■ **SOURCE MATERIAL**:
※ ※ ※

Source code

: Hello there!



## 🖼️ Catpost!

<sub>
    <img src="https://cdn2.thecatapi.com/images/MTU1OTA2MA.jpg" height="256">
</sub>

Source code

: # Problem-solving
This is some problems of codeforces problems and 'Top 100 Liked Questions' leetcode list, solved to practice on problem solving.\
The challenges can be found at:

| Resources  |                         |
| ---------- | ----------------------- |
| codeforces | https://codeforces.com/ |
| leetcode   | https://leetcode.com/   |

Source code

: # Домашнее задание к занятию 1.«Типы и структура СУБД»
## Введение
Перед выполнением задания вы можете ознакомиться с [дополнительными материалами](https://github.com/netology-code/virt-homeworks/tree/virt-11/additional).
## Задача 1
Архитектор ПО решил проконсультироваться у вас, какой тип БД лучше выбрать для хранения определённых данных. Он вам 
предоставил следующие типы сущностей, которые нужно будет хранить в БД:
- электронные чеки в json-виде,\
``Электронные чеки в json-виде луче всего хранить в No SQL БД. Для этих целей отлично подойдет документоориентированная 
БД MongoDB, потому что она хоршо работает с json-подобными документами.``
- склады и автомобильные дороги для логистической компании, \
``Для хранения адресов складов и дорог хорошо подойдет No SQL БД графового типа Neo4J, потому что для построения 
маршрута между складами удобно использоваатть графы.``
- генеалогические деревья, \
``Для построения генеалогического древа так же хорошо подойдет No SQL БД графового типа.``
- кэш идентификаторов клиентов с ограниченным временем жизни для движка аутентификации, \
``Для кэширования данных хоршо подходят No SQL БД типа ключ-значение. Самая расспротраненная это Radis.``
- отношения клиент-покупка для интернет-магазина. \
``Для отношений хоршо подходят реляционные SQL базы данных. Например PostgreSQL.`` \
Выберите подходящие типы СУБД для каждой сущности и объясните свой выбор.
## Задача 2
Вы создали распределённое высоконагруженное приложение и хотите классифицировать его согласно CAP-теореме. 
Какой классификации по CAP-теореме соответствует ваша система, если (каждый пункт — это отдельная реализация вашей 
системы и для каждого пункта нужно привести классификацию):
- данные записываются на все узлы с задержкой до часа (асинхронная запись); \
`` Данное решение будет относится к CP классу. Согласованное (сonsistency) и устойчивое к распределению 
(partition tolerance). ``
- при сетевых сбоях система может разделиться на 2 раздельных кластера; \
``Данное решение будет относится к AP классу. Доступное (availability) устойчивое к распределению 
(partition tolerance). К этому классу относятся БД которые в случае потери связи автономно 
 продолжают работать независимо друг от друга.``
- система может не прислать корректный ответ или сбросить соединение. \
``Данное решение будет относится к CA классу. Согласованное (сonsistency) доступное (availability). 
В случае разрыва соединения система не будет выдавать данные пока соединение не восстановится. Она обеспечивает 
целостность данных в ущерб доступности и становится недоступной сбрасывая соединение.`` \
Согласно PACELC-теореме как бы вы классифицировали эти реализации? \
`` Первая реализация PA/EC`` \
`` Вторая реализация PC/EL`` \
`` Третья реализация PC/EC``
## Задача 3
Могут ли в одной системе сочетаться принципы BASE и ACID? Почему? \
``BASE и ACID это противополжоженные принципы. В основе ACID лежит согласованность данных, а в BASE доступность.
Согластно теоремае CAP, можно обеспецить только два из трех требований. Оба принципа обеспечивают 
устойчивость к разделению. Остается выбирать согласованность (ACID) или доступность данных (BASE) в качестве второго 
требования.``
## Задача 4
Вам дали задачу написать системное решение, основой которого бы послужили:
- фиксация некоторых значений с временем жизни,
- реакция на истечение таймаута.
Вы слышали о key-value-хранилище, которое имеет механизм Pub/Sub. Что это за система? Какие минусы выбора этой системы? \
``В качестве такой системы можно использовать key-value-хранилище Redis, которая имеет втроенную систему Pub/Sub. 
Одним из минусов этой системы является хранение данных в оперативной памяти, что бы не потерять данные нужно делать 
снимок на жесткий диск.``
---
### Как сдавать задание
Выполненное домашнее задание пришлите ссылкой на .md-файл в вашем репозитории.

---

※ ※ ※

■ **EXERCISE AIM**: In how many lines of the material does the string "этой" appear? Reply with the number only.

■ **RESULT OF THIS TASK**: 2